Once you know the way broadly you will see it in everything

We are delighted to welcome music producer Boyan and photographer and cinematographer Alexander Stanishev. These two talents have been going at it with all their heart and passion for quite a while now so bringing them in collaboration was bound to be a feast for the eyes and ears of our readers. This time, you can enjoy the experience with this music video edited by Timo Puukko. 

What do you think is necessary for an artist in order to keep the longevity in his/her craft?

Stanishev: Passion and curiosity.

Boyan: Persistence and faith. I truly believe these are the two main things you should never forget.

Persistence because I know that if you work hard enough it will eventually pay off. No matter what people/labels/blogs etc. think about your work, you have to put in all of your energy and time in practicing/perfecting your craft. And I know that sounds a bit off because we are talking about art, but I think it doesn’t matter what is it as long as its the thing you love doing the most. I remember I had the honour of meeting one of the top house producers in the scene atm and we had a really good talk about his carrier – he was on top of the charts when he started his carrier in the early 00s and then EDM came, and he eventually fell off as a trending artist. He was almost on the verge on ending his carrier as a DJ and producer, unless he started making EDM music. But he said that he decided that he was either going to make the music that he loved and stay persistent, or not do it at all. And his persistence paid off greatly. I have a quote that I like thinking about from time to time: “Hard work beats talent when talent doesn’t work hard”.

Faith, because I believe that every person has a path for him, and when you are doing what you truly love and brings you true happiness, then you are on the right path for you. You just have to believe it. And everything you want to accomplish will come to you just in the right time and in the right place.

There’s  a quote by Miyamoto Musashi from the Book of Five Rings “If you know the way broadly you will see it in everything.”

Do you think this applies when learning something new? How often do you spend on learning what’s new in your craft versus practicing it?

Boyan: Learning something new can often look like you are doing something you are not supposed to be doing. For me, I always trust my gut and my feeling. If it feels right, then it probably is. If in the end it turns out it’s not the thing for you, then you had to learn something from the process of doing it. I love to try and experiment and learn new things in music, but I try to control myself  not to get lost in the process. Most of my time I spend perfecting my sound through work, and when I feel satisfied with the level I’m at, I try new things which then try to perfect.

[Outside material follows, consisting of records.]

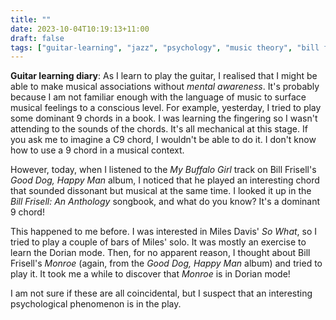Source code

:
 ```yaml
---
title: ""
date: 2023-10-04T10:19:13+11:00
draft: false
tags: ["guitar-learning", "jazz", "psychology", "music theory", "bill frisell"]
---
```

**Guitar learning diary**: As I learn to play the guitar, I realised that I might be able to make musical associations without _mental awareness_. It's probably because I am not familiar enough with the language of music to surface musical feelings to a conscious level. For example, yesterday, I tried to play some dominant 9 chords in a book. I was learning the fingering so I wasn't attending to the sounds of the chords. It's all mechanical at this stage. If you ask me to imagine a C9 chord, I wouldn't be able to do it. I don't know how to use a 9 chord in a musical context.

However, today, when I listened to the _My Buffalo Girl_ track on Bill Frisell's _Good Dog, Happy Man_ album, I noticed that he played an interesting chord that sounded dissonant but musical at the same time. I looked it up in the _Bill Frisell: An Anthology_ songbook, and what do you know? It's a dominant 9 chord!

This happened to me before. I was interested in Miles Davis' _So What_, so I tried to play a couple of bars of Miles' solo. It was mostly an exercise to learn the Dorian mode. Then, for no apparent reason, I thought about Bill Frisell's _Monroe_ (again, from the _Good Dog, Happy Man_ album) and tried to play it. It took me a while to discover that _Monroe_ is in Dorian mode!

I am not sure if these are all coincidental, but I suspect that an interesting psychological phenomenon is in the play.
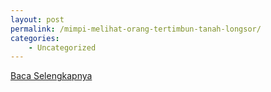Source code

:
 ```yaml
---
layout: post
permalink: /mimpi-melihat-orang-tertimbun-tanah-longsor/
categories:
    - Uncategorized
---
```


[Baca Selengkapnya](/06)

Stanishev: I try to learn everyday, I get inspired by learning. Then again sometimes its just so easy to relax and go in the usual way. So each time is different for me: some days I am really curious and adventurous, sometimes I am really lazy and  I am just doing things on autopilot.

Where do you think lies the balance between technicality and chaos when creating your art? Do you swing in one or the other direction? What about the details?

Stanishev: Yes, I swing in each direction all the time: its hard for me to find a balance. Sometimes I get really technical and meticulous, but most of the days I live and work within total chaos. Even my next project will have the word Chaos implemented in the idea.

Boyan: When that primal first moment of urge to create something strikes you, that for me is where technicality has no place. That is when only the art, the feeling and the message matter. I know so many producers who came up with a great idea and then lost it over technicality. When I start an idea, I never worry what compression I’m gonna use or what EQ for example, I only think about the feeling it gives me. And that includes the details. Subtle details are one of my favourite things to notice in music. And they don’t need to be technical at all, they can be musical/compositional/harmonic too. That’s not to say that the technical part is not important. In the perfect scenario, when you have the idea ready, you must then try to make it as perfect as possible technically, because that way you are sure that the person listening your music will hear everything that you “had to say”.